An exact reproduction of all the entries below is required.

> Dataset extract:

+ + + +

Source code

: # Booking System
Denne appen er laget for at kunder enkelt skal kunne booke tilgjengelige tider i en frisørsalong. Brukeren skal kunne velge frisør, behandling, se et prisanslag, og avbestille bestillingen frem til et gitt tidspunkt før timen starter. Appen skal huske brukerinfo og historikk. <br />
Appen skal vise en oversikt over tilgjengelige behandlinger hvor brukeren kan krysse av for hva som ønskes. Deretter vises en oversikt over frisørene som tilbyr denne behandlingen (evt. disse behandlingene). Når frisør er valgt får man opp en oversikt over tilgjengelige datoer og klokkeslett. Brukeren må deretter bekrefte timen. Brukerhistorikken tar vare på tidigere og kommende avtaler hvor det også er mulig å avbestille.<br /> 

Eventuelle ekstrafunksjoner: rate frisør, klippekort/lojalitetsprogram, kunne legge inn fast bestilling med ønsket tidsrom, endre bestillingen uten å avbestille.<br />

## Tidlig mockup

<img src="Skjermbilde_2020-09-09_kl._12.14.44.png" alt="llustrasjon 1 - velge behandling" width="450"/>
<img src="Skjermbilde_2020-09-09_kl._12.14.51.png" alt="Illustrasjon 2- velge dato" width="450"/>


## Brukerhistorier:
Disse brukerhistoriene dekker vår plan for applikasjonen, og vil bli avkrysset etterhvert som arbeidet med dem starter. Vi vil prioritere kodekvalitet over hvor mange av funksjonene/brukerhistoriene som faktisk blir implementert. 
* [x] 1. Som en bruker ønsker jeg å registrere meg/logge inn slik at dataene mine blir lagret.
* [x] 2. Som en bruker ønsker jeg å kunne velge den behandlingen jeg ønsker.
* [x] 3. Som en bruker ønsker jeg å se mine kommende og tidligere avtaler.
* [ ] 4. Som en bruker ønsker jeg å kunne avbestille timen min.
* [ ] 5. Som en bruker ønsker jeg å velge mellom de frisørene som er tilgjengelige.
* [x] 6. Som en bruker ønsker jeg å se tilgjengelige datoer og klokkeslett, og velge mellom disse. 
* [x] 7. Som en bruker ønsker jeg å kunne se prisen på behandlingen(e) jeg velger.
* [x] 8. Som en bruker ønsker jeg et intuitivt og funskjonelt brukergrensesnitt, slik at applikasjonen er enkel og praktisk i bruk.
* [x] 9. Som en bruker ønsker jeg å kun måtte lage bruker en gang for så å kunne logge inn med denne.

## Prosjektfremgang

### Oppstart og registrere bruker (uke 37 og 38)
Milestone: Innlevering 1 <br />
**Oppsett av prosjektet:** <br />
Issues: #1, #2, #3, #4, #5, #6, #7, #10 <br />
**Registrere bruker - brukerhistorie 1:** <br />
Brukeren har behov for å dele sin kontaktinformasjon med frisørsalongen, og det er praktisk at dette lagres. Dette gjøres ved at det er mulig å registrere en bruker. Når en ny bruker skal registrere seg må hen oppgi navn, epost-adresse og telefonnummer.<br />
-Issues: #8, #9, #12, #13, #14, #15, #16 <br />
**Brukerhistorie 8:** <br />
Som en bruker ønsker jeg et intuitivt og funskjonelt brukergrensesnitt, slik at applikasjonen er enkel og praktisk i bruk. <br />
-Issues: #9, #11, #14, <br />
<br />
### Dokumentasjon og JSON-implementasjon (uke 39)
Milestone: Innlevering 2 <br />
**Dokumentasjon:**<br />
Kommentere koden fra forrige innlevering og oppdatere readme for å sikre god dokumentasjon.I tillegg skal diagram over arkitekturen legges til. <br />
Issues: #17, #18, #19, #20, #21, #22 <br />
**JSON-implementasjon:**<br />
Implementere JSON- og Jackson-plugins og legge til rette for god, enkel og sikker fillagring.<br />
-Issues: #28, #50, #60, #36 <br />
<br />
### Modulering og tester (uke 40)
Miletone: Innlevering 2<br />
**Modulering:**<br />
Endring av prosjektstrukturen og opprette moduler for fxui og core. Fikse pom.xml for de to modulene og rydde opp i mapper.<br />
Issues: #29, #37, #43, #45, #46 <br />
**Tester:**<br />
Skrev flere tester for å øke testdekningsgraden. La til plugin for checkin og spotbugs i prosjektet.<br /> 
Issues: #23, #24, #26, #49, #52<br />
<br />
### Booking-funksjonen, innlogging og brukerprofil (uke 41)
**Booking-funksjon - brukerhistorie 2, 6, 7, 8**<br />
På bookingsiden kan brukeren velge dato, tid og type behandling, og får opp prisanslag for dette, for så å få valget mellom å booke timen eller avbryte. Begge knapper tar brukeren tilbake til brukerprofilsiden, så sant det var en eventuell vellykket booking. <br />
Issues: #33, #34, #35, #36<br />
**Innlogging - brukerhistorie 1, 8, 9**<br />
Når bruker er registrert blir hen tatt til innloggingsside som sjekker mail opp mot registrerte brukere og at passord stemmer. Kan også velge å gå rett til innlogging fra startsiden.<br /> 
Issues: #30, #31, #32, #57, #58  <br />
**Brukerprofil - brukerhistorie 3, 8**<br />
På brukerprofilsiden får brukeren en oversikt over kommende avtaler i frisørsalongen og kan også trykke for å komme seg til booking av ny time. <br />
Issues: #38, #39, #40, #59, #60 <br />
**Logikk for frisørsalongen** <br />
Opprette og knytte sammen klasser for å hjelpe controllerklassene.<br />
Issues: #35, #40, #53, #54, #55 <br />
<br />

+ + + +

> Response to this task:
Source code

: # Booking System
Denne appen er laget for at kunder enkelt skal kunne booke tilgjengelige tider i en frisørsalong. Brukeren skal kunne velge frisør, behandling, se et prisanslag, og avbestille bestillingen frem til et gitt tidspunkt før timen starter. Appen skal huske brukerinfo og historikk. <br />
Appen skal vise en oversikt over tilgjengelige behandlinger hvor brukeren kan krysse av for hva som ønskes. Deretter vises en oversikt over frisørene som tilbyr denne behandlingen (evt. disse behandlingene). Når frisør er valgt får man opp en oversikt over tilgjengelige datoer og klokkeslett. Brukeren må deretter bekrefte timen. Brukerhistorikken tar vare på tidigere og kommende avtaler hvor det også er mulig å avbestille.<br /> 

Eventuelle ekstrafunksjoner: rate frisør, klippekort/lojalitetsprogram, kunne legge inn fast bestilling med ønsket tidsrom, endre bestillingen uten å avbestille.<br />

## Tidlig mockup

<img src="Skjermbilde_2020-09-09_kl._12.14.44.png" alt="llustrasjon 1 - velge behandling" width="450"/>
<img src="Skjermbilde_2020-09-09_kl._12.14.51.png" alt="Illustrasjon 2- velge dato" width="450"/>


## Brukerhistorier:
Disse brukerhistoriene dekker vår plan for applikasjonen, og vil bli avkrysset etterhvert som arbeidet med dem starter. Vi vil prioritere kodekvalitet over hvor mange av funksjonene/brukerhistoriene som faktisk blir implementert. 
* [x] 1. Som en bruker ønsker jeg å registrere meg/logge inn slik at dataene mine blir lagret.
* [x] 2. Som en bruker ønsker jeg å kunne velge den behandlingen jeg ønsker.
* [x] 3. Som en bruker ønsker jeg å se mine kommende og tidligere avtaler.
* [ ] 4. Som en bruker ønsker jeg å kunne avbestille timen min.
* [ ] 5. Som en bruker ønsker jeg å velge mellom de frisørene som er tilgjengelige.
* [x] 6. Som en bruker ønsker jeg å se tilgjengelige datoer og klokkeslett, og velge mellom disse. 
* [x] 7. Som en bruker ønsker jeg å kunne se prisen på behandlingen(e) jeg velger.
* [x] 8. Som en bruker ønsker jeg et intuitivt og funskjonelt brukergrensesnitt, slik at applikasjonen er enkel og praktisk i bruk.
* [x] 9. Som en bruker ønsker jeg å kun måtte lage bruker en gang for så å kunne logge inn med denne.

## Prosjektfremgang

### Oppstart og registrere bruker (uke 37 og 38)
Milestone: Innlevering 1 <br />
**Oppsett av prosjektet:** <br />
Issues: #1, #2, #3, #4, #5, #6, #7, #10 <br />
**Registrere bruker - brukerhistorie 1:** <br />
Brukeren har behov for å dele sin kontaktinformasjon med frisørsalongen, og det er praktisk at dette lagres. Dette gjøres ved at det er mulig å registrere en bruker. Når en ny bruker skal registrere seg må hen oppgi navn, epost-adresse og telefonnummer.<br />
-Issues: #8, #9, #12, #13, #14, #15, #16 <br />
**Brukerhistorie 8:** <br />
Som en bruker ønsker jeg et intuitivt og funskjonelt brukergrensesnitt, slik at applikasjonen er enkel og praktisk i bruk. <br />
-Issues: #9, #11, #14, <br />
<br />
### Dokumentasjon og JSON-implementasjon (uke 39)
Milestone: Innlevering 2 <br />
**Dokumentasjon:**<br />
Kommentere koden fra forrige innlevering og oppdatere readme for å sikre god dokumentasjon.I tillegg skal diagram over arkitekturen legges til. <br />
Issues: #17, #18, #19, #20, #21, #22 <br />
**JSON-implementasjon:**<br />
Implementere JSON- og Jackson-plugins og legge til rette for god, enkel og sikker fillagring.<br />
-Issues: #28, #50, #60, #36 <br />
<br />
### Modulering og tester (uke 40)
Miletone: Innlevering 2<br />
**Modulering:**<br />
Endring av prosjektstrukturen og opprette moduler for fxui og core. Fikse pom.xml for de to modulene og rydde opp i mapper.<br />
Issues: #29, #37, #43, #45, #46 <br />
**Tester:**<br />
Skrev flere tester for å øke testdekningsgraden. La til plugin for checkin og spotbugs i prosjektet.<br /> 
Issues: #23, #24, #26, #49, #52<br />
<br />
### Booking-funksjonen, innlogging og brukerprofil (uke 41)
**Booking-funksjon - brukerhistorie 2, 6, 7, 8**<br />
På bookingsiden kan brukeren velge dato, tid og type behandling, og får opp prisanslag for dette, for så å få valget mellom å booke timen eller avbryte. Begge knapper tar brukeren tilbake til brukerprofilsiden, så sant det var en eventuell vellykket booking. <br />
Issues: #33, #34, #35, #36<br />
**Innlogging - brukerhistorie 1, 8, 9**<br />
Når bruker er registrert blir hen tatt til innloggingsside som sjekker mail opp mot registrerte brukere og at passord stemmer. Kan også velge å gå rett til innlogging fra startsiden.<br /> 
Issues: #30, #31, #32, #57, #58  <br />
**Brukerprofil - brukerhistorie 3, 8**<br />
På brukerprofilsiden får brukeren en oversikt over kommende avtaler i frisørsalongen og kan også trykke for å komme seg til booking av ny time. <br />
Issues: #38, #39, #40, #59, #60 <br />
**Logikk for frisørsalongen** <br />
Opprette og knytte sammen klasser for å hjelpe controllerklassene.<br />
Issues: #35, #40, #53, #54, #55 <br />
<br />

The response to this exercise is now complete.